**DATA LISTING**
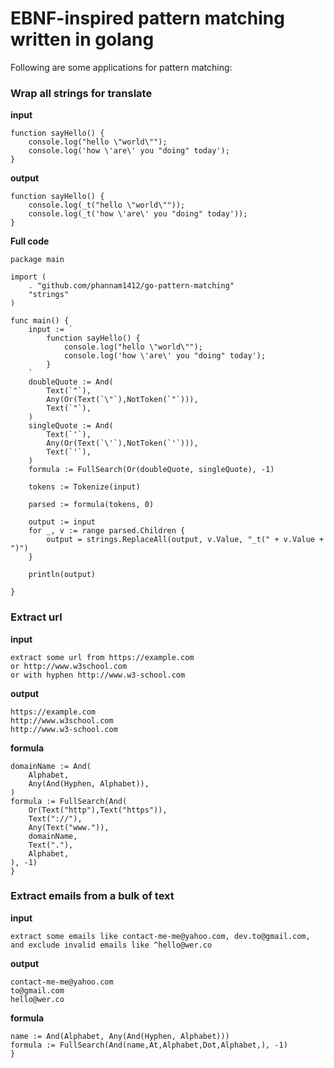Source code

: # EBNF-inspired pattern matching written in golang

Following are some applications for pattern matching:

### Wrap all strings for translate

**input**
```
function sayHello() {
    console.log("hello \"world\"");
    console.log('how \'are\' you "doing" today');
}
```

**output**
```
function sayHello() {
    console.log(_t("hello \"world\""));
    console.log(_t('how \'are\' you "doing" today'));
}
```

**Full code** 
```
package main

import (
	. "github.com/phannam1412/go-pattern-matching"
	"strings"
)

func main() {
	input := `
		function sayHello() {
			console.log("hello \"world\"");
			console.log('how \'are\' you "doing" today');
		}
	`
	doubleQuote := And(
		Text(`"`),
		Any(Or(Text(`\"`),NotToken(`"`))),
		Text(`"`),
	)
	singleQuote := And(
		Text(`'`),
		Any(Or(Text(`\'`),NotToken(`'`))),
		Text(`'`),
	)
	formula := FullSearch(Or(doubleQuote, singleQuote), -1)

	tokens := Tokenize(input)

	parsed := formula(tokens, 0)

	output := input
	for _, v := range parsed.Children {
		output = strings.ReplaceAll(output, v.Value, "_t(" + v.Value + ")")
	}

	println(output)

}
```

### Extract url

**input**
```$xslt
extract some url from https://example.com 
or http://www.w3school.com
or with hyphen http://www.w3-school.com
``` 

**output**
```$xslt
https://example.com
http://www.w3school.com
http://www.w3-school.com
```

**formula**
```$xslt
domainName := And(
    Alphabet,
    Any(And(Hyphen, Alphabet)),
)
formula := FullSearch(And(
    Or(Text("http"),Text("https")),
    Text("://"),
    Any(Text("www.")),
    domainName,
    Text("."),
    Alphabet,
), -1)
}
```

### Extract emails from a bulk of text 

**input**
```$xslt
extract some emails like contact-me-me@yahoo.com, dev.to@gmail.com, 
and exclude invalid emails like ^hello@wer.co 
```

**output**
```$xslt
contact-me-me@yahoo.com
to@gmail.com
hello@wer.co
```

**formula**
```$xslt
name := And(Alphabet, Any(And(Hyphen, Alphabet)))
formula := FullSearch(And(name,At,Alphabet,Dot,Alphabet,), -1)
}
```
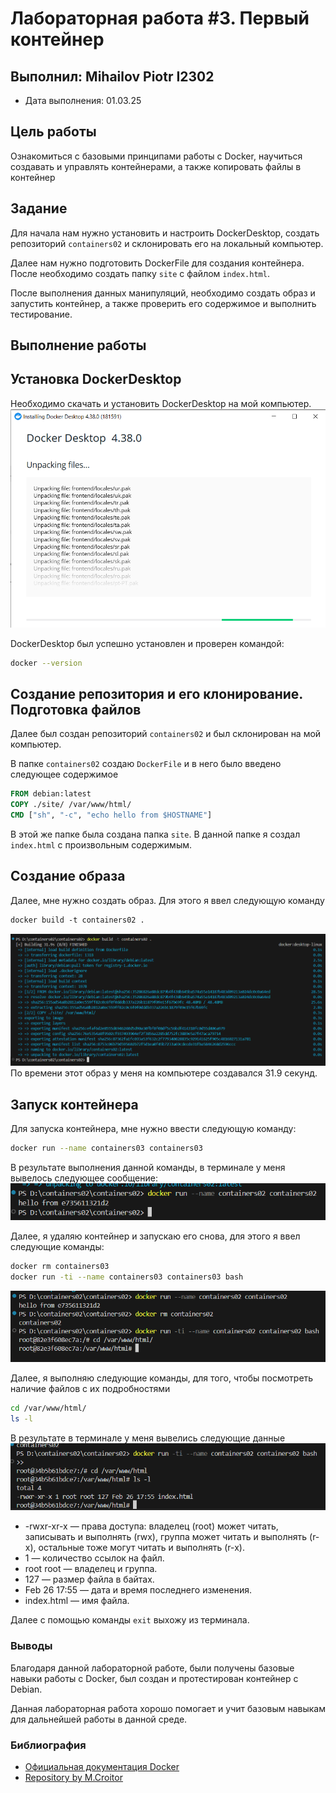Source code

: # Лабораторная работа #3. Первый контейнер

## Выполнил: Mihailov Piotr I2302

- Дата выполнения: 01.03.25

## Цель работы

Ознакомиться с базовыми принципами работы с Docker, научиться создавать и управлять контейнерами, а также копировать файлы в контейнер

## Задание

Для начала нам нужно установить и настроить DockerDesktop, создать репозиторий `containers02` и склонировать его на локальный компьютер.

Далее нам нужно подготовить DockerFile для создания контейнера. После необходимо создать папку `site` с файлом `index.html`.

После выполнения данных манипуляций, необходимо создать образ и запустить контейнер, а также проверить его содержимое и выполнить тестирование.

## Выполнение работы

## Установка DockerDesktop

Необходимо скачать и установить DockerDesktop на мой компьютер.
![install](images/install.png)

DockerDesktop был успешно установлен и проверен командой:

```bash
docker --version
```

## Создание репозитория и его клонирование. Подготовка файлов

Далее был создан репозиторий `containers02` и был склонирован на мой компьютер.

В папке `containers02` создаю `DockerFile` и в него было введено следующее содержимое

```DockerFile
FROM debian:latest
COPY ./site/ /var/www/html/
CMD ["sh", "-c", "echo hello from $HOSTNAME"]
```

В этой же папке была создана папка `site`. В данной папке я создал `index.html` с произвольным содержимым.

## Создание образа

Далее, мне нужно создать образ. Для этого я ввел следующую команду

```DockerFile
docker build -t containers02 .
```

![build](images/dockerbuild.png)
По времени этот образ у меня на компьютере создавался 31.9 секунд.

## Запуск контейнера

Для запуска контейнера, мне нужно ввести следующую команду:

```bash
docker run --name containers03 containers03
```

В результате выполнения данной команды, в терминале у меня вывелось следующее сообщение:
![run](images/dockerrun.png)

Далее, я удаляю контейнер и запускаю его снова, для этого я ввел следующие команды:

```bash
docker rm containers03
docker run -ti --name containers03 containers03 bash
```

![images](images/rm.png)

Далее, я выполняю следующие команды, для того, чтобы посмотреть наличие файлов с их подробностями

```bash
cd /var/www/html/
ls -l
```

В результате в терминале у меня вывелись следующие данные
![lsl](images/lsl.png)

- -rwxr-xr-x — права доступа: владелец (root) может читать, записывать и выполнять (rwx), группа может читать и выполнять (r-x), остальные тоже могут читать и выполнять (r-x).
- 1 — количество ссылок на файл.
- root root — владелец и группа.
- 127 — размер файла в байтах.
- Feb 26 17:55 — дата и время последнего изменения.
- index.html — имя файла.

Далее с помощью команды `exit` выхожу из терминала.

### Выводы

Благодаря данной лабораторной работе, были получены базовые навыки работы с Docker, был создан и протестирован контейнер с Debian.

Данная лабораторная работа хорошо помогает и учит базовым навыкам для дальнейшей работы в данной среде.

### Библиография

- [Официальная документация Docker](https://docs.docker.com/)
- [Repository by M.Croitor](https://github.com/mcroitor/app_containerization_ru)
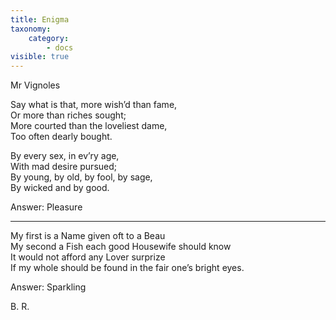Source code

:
 ```yaml
---
title: Enigma
taxonomy:
    category:
        - docs
visible: true
---
```


<div class="author">Mr Vignoles</div>

Say what is that, more wish’d than fame,  
Or more than riches sought;  
More courted than the loveliest dame,  
Too often dearly bought.

By every sex, in ev’ry age,  
With mad desire pursued;  
By young, by old, by fool, by sage,  
By wicked and by good.

Answer: Pleasure

---

My first is a Name given oft to a Beau  
My second a Fish each good Housewife should know  
It would not afford any Lover surprize  
If my whole should be found in the fair one’s bright eyes.

Answer: Sparkling

B. R.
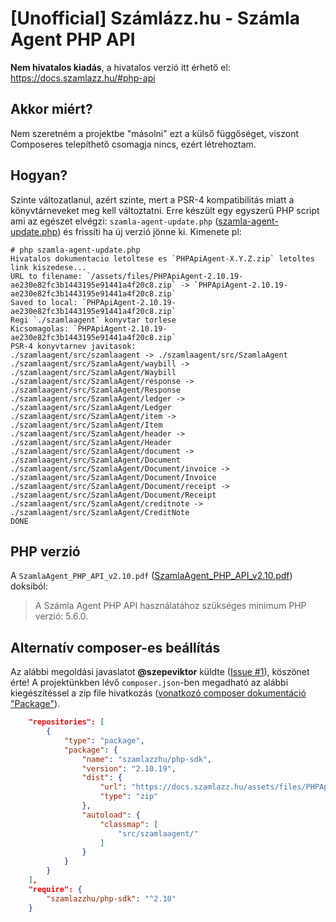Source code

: # [Unofficial] Számlázz.hu - Számla Agent PHP API

**Nem hivatalos kiadás**, a hivatalos verzió itt érhető el: https://docs.szamlazz.hu/#php-api

## Akkor miért?

Nem szeretném a projektbe "másolni" ezt a külső függőséget, viszont Composeres telepíthető csomagja nincs, ezért létrehoztam.

## Hogyan?

Szinte változatlanul, azért szinte, mert a PSR-4 kompatibilitás miatt a könyvtárneveket meg kell változtatni. Erre készült egy egyszerű PHP script ami az egészet elvégzi: `szamla-agent-update.php` ([szamla-agent-update.php](./szamla-agent-update.php)) és frissíti ha új verzió jönne ki. Kimenete pl:

```shell
# php szamla-agent-update.php 
Hivatalos dokumentacio letoltese es `PHPApiAgent-X.Y.Z.zip` letoltes link kiszedese...
URL to filename: `/assets/files/PHPApiAgent-2.10.19-ae230e82fc3b1443195e91441a4f20c8.zip` -> `PHPApiAgent-2.10.19-ae230e82fc3b1443195e91441a4f20c8.zip`
Saved to local: `PHPApiAgent-2.10.19-ae230e82fc3b1443195e91441a4f20c8.zip`
Regi `./szamlaagent` konyvtar torlese
Kicsomagolas: `PHPApiAgent-2.10.19-ae230e82fc3b1443195e91441a4f20c8.zip`
PSR-4 konyvtarnev javitasok:
./szamlaagent/src/szamlaagent -> ./szamlaagent/src/SzamlaAgent
./szamlaagent/src/SzamlaAgent/waybill -> ./szamlaagent/src/SzamlaAgent/Waybill
./szamlaagent/src/SzamlaAgent/response -> ./szamlaagent/src/SzamlaAgent/Response
./szamlaagent/src/SzamlaAgent/ledger -> ./szamlaagent/src/SzamlaAgent/Ledger
./szamlaagent/src/SzamlaAgent/item -> ./szamlaagent/src/SzamlaAgent/Item
./szamlaagent/src/SzamlaAgent/header -> ./szamlaagent/src/SzamlaAgent/Header
./szamlaagent/src/SzamlaAgent/document -> ./szamlaagent/src/SzamlaAgent/Document
./szamlaagent/src/SzamlaAgent/Document/invoice -> ./szamlaagent/src/SzamlaAgent/Document/Invoice
./szamlaagent/src/SzamlaAgent/Document/receipt -> ./szamlaagent/src/SzamlaAgent/Document/Receipt
./szamlaagent/src/SzamlaAgent/creditnote -> ./szamlaagent/src/SzamlaAgent/CreditNote
DONE
```

## PHP verzió

A `SzamlaAgent_PHP_API_v2.10.pdf` ([SzamlaAgent_PHP_API_v2.10.pdf](/blob/2.10.18/szamlaagent/docs/SzamlaAgent_PHP_API_v2.10.pdf)) doksiból: 

> A Számla Agent PHP API használatához szükséges minimum PHP verzió: 5.6.0.

## Alternatív composer-es beállítás

Az alábbi megoldási javaslatot **@szepeviktor** küldte ([Issue #1](https://github.com/Benjaminhu/szamlazz-php-api/issues/1)), köszönet érte! A projektünkben lévő `composer.json`-ben megadható az alábbi kiegészítéssel a zip file hivatkozás ([vonatkozó composer dokumentáció "Package"](https://getcomposer.org/doc/05-repositories.md#package-2)).

```json
    "repositories": [
        {
            "type": "package",
            "package": {
                "name": "szamlazzhu/php-sdk",
                "version": "2.10.19",
                "dist": {
                    "url": "https://docs.szamlazz.hu/assets/files/PHPApiAgent-2.10.19-ae230e82fc3b1443195e91441a4f20c8.zip",
                    "type": "zip"
                },
                "autoload": {
                    "classmap": [
                        "src/szamlaagent/"
                    ]
                }
            }
        }
    ],
    "require": {
        "szamlazzhu/php-sdk": "^2.10"
    }
```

**ASSIGNED TASK**
Search the preceding listing for "репозиторий" and extract every line where it is found.

**RESPONSE TO THIS EXERCISE**
Для начала нам нужно установить и настроить DockerDesktop, создать репозиторий `containers02` и склонировать его на локальный компьютер.
Далее был создан репозиторий `containers02` и был склонирован на мой компьютер.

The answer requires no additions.